In college I lived in New York and London and was a regular at the bars and clubs of the Meatpacking District, Chelsea and Soho (both chelseas and sohos). The best of nights were filled with drinking, dancing and debauchery. I was forward, loud and, at times, obnoxious enough to get kicked out of quite a few of these places. Looking back I have no regrets, it was great period of life, but I’m also not nostalgic.
These days when I do go out, I’m more likely to be found amongst the wallpaper, then dancing, Grey Goose in hand, on top of a plush leather couch. I feel much shier than I once was. Which brings me back to Friday night.
On my way home I sat in the back of a taxi talking to Brad and his new girlfriend. I’ve know the girlfriend for less than a month. Which is enough time to start pursuing one of her friends. As usual, I’m open about my attractions with everybody. In explaining her friend’s feelings the girlfriend used one word to describe me, “cocky.”
This left me surprised. It’s not that I’ve never heard this before. Over the years I’ve been called pretty much everyone of the thesaurus’ alternatives for arrogant. But recently I’ve felt anything but. In social situations I perceive myself to be quiet, reserved and shy.

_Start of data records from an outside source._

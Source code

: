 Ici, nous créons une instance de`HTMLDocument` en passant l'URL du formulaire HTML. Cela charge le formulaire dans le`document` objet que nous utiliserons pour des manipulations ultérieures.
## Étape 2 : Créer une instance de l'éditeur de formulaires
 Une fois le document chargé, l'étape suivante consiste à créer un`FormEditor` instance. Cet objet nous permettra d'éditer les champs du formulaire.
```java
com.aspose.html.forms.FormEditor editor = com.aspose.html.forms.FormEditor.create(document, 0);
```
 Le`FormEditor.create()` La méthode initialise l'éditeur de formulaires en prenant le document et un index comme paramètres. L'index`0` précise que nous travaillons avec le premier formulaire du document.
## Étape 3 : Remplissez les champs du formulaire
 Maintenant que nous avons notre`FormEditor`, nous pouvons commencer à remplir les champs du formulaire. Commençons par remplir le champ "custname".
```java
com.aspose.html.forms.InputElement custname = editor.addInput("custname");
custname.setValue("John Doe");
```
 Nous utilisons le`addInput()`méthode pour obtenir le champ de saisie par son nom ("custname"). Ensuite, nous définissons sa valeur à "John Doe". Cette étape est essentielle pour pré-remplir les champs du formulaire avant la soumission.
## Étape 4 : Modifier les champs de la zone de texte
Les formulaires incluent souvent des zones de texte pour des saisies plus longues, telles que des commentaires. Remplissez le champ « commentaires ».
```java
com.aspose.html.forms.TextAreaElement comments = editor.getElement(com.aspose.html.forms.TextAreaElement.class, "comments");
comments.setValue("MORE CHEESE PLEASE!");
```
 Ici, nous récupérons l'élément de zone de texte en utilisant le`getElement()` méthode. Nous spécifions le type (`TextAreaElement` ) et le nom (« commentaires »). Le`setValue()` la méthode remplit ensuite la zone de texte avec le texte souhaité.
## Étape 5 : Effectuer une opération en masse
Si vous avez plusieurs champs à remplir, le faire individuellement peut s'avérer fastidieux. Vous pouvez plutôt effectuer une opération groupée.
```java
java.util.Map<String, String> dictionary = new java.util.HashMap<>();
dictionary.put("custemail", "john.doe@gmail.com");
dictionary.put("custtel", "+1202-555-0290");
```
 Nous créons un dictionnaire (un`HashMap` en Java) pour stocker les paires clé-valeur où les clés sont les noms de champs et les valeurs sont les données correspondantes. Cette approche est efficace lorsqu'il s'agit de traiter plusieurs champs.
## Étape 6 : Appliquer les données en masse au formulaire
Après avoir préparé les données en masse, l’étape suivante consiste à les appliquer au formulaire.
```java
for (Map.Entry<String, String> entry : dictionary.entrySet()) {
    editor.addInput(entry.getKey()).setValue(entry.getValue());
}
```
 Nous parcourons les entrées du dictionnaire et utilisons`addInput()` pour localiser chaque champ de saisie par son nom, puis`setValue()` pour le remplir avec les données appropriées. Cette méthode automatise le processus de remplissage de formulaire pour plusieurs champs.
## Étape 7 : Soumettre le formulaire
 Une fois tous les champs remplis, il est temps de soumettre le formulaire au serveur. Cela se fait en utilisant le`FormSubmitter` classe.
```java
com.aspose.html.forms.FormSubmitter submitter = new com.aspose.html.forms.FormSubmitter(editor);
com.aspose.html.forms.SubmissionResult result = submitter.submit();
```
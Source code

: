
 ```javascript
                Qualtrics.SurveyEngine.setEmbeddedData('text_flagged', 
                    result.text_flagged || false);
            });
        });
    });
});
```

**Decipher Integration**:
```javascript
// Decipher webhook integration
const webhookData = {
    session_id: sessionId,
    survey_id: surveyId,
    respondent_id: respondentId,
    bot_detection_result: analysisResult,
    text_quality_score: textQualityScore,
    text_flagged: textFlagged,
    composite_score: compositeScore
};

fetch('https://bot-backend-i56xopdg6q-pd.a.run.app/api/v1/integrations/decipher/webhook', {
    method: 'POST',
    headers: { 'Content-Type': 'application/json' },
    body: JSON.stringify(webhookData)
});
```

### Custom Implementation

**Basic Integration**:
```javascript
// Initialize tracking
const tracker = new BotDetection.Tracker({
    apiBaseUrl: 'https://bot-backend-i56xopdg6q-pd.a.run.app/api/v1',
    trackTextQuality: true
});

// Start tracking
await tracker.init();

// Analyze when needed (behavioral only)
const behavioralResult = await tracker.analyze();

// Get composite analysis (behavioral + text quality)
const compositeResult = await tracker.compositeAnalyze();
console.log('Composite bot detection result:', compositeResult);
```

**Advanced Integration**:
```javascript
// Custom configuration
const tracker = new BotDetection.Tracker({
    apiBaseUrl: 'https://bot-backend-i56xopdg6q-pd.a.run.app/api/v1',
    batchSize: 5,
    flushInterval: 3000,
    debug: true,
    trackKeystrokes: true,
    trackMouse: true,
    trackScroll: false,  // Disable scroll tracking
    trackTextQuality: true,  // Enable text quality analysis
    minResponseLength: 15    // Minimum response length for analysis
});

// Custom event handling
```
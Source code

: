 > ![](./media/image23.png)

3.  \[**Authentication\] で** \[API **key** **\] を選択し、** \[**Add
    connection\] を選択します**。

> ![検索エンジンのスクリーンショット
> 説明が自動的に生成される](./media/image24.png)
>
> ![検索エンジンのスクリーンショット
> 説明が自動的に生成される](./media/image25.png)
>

I’ve been thinking about this a lot since and here’s what I’ve come up with. I am straight forward. I do my best to provide a genuine answer to all questions, barring answers that will unnecessarily hurt people’s feelings. This means if someone asks me, “How are you?” I’ll take the time to tell them how I am doing, what I am feeling, what’s challenging and inspiring me at that moment. I also thirst for other people to be genuine, which requires me to lay myself open and vulnerable. People rarely tell you their secrets until you have told them yours. This can be disarming, even intimidating. Also, my increasing shyness has done nothing to deter my confidence. I am, for the most part, totally secure in who I am. Both of these things are often confused with arrogance and may in fact be arrogance at times.
Pondering this this weekend has been a great exercise. That one word – cocky – has revealed a lot about who I am. I don’t regret my disposition, even if it is perceived as arrogance. In fact, master VC Fred Wilson states this as one of his requirements for being a great entrepreneur: “A confidence bordering on arrogance.”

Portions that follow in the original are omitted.